Having been dragged before state and municipal lawmakers in recent weeks to testify about a lack of reliability in its electricity delivery, Pepco now faces losing its right to operate in Maryland.

A group of state lawmakers has introduced a bill to look at whether the power outage problem that has plagued Pepco and its customers since last year is tantamount to the company abandoning its franchise to operate in Maryland. The house bill dovetails with efforts by the Montgomery County Council to wrest control of electric service from Pepco. The council is considering moving to a public power arrangement where electricity is delivered by a utility set up and overseen by local government.

Del. Bill Frick, a Montgomery County Democrat, and 13 other lawmakers introduced HB 1110 on Friday that would require state regulators to hold hearings on Pepco and its right to operate in Maryland. The bill calls for hearings to begin in September, with the Maryland Public Service Commission making a decision by Dec. 1 on whether the power company has “abandoned or constructively abandoned its franchise as an electric company.”

Frick said having the PSC review the matter was proper procedure, but he was confident the agency could arrive at only one conclusion.

“I view this as a closed question that Pepco has abandoned its franchise,” Frick said. “Pepco has forfeited its right to this monopoly.”

If Pepco is found to have abandoned its franchise, that franchise could be transferred to another operator.

“It’s the only monopoly that’s able to fail this big, and for this long,” Frick said. “The only reason Pepco even has customers is because they don’t have any competition.”

Last Tuesday, Pepco executives, along with those from Baltimore Gas & Electric Co. and Allegheny Power were in Annapolis to testify before the House Economic Matters Committee. Committee members grilled Pepco officials for the power outages and for lack of progress in addressing the problem.
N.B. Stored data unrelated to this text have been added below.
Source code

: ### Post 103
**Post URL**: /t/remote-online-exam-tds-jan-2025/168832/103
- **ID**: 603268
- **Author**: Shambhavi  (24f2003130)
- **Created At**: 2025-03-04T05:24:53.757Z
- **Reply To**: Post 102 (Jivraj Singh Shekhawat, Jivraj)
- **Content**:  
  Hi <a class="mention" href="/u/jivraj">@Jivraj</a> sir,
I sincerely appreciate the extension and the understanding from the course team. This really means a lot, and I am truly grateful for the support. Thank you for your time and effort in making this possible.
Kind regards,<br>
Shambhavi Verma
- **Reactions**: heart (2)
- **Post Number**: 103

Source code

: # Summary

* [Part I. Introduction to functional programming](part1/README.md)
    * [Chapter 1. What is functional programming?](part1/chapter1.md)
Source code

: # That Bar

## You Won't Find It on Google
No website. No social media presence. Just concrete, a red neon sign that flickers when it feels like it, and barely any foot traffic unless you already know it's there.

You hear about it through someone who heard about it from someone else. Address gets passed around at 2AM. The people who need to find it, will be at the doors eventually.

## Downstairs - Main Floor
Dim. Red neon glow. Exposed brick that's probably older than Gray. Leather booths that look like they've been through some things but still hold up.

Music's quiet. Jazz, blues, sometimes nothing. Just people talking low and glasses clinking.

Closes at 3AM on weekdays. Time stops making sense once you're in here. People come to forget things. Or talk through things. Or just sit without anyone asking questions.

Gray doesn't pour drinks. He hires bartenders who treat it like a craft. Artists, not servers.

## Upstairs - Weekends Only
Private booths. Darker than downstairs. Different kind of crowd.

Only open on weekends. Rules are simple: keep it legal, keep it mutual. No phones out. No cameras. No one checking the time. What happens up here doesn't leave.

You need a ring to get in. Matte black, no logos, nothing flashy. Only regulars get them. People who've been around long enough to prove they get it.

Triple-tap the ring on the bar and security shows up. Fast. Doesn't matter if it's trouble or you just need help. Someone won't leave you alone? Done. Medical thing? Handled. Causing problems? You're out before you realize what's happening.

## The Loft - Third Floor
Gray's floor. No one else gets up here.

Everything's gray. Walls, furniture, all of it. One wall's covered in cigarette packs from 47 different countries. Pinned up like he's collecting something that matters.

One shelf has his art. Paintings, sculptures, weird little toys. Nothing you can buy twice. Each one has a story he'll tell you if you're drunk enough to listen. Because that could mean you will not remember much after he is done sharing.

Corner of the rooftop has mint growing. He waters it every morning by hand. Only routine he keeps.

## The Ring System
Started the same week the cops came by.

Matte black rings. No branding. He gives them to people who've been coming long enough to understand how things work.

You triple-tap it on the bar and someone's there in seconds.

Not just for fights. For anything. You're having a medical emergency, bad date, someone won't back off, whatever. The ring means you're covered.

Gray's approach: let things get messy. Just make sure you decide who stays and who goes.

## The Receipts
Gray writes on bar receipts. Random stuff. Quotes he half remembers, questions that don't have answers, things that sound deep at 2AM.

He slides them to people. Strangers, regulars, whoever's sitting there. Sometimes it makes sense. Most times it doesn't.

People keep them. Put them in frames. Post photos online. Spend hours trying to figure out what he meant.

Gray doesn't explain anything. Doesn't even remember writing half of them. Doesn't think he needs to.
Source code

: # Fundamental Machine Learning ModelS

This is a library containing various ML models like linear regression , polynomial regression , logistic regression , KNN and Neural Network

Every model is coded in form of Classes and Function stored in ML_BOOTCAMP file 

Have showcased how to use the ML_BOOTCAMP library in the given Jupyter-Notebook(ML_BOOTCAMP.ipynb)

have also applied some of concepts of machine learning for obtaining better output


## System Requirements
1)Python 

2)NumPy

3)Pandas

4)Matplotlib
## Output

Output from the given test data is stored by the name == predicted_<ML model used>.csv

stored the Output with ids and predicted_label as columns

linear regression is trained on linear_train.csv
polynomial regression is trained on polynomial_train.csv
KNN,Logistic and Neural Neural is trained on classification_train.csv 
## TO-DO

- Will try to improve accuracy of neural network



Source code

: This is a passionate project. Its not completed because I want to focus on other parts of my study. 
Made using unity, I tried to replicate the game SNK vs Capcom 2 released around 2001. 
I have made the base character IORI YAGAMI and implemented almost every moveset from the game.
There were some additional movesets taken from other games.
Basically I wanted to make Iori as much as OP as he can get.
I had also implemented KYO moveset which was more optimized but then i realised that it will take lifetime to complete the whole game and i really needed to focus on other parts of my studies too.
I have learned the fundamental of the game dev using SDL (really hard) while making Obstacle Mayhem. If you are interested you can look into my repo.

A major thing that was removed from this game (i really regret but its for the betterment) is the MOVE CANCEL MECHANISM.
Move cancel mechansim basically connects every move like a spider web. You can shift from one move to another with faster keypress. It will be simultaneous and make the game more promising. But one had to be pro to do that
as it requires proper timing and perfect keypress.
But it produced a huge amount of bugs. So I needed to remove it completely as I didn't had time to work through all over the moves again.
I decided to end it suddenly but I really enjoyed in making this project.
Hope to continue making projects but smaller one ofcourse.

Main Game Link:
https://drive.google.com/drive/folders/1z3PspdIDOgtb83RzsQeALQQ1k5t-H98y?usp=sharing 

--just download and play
Pepco has been called to task for how it handled summer and winter storms in 2010 that left tens of thousands of customers without power, often for multiple days. Joseph M. Rigby, president and CEO of Pepco Holdings Inc., Pepco’s parent company, has testified before the PSC already this year, as well as before the Montgomery County Council, that the company is undertaking a $574 million, multi-year “Six-Point Reliability Enhancement Plan” that will upgrade infrastructure and increase spending on tree-trimming to prevent downed power lines from fallen trees and branches.

“While no utility can guarantee there won’t be outages when ice, wind and trees rip down power lines, we will not accept gaps in our own operations that add to customer frustration and inconvenience,” Rigby wrote in an open letter to customers.

Rigby said last week he would not take nearly $900,000 in bonuses because of Pepco’s performance.

Lawmakers representing one of Pepco’s most crucial service areas have also taken the first steps in a plan that would strip Pepco of its monopoly. On Monday, eight of the nine Montgomery County Council members signed off on a memo tasking the county attorney to look at the legality and procedure for implementing a public power model in the county.

“Our residents have endured the total failure of both Pepco and the regulatory system that is supposed to protect us for far too long,” wrote Montgomery County Council Vice President Roger Berliner in the memo. “The cost to our county of this twin failure has yet to be fully quantified — but its cost to our public health, safety, economy, competitiveness and general well being is almost incalculable.”

A Pepco spokeswoman did not respond to a request for comment.

The public power model is a throwback to the days before deregulation where power service would be handled by a department of government just like water or solid waste service. In Maryland, five communities — Easton, Berlin, Thurmont, Williamsport and Hagerstown — still own and operate their own power companies, just as they have in the decades preceding deregulation.

Municipal power utilities in Maryland own their wires and infrastructures and are regulated by the Public Service Commission. They operate as nonprofits as opposed to for-profit investor-owned utilities like Pepco.

Shares of Pepco closed at $18.72, up 1 cent, in New York Stock Exchange trading on Tuesday.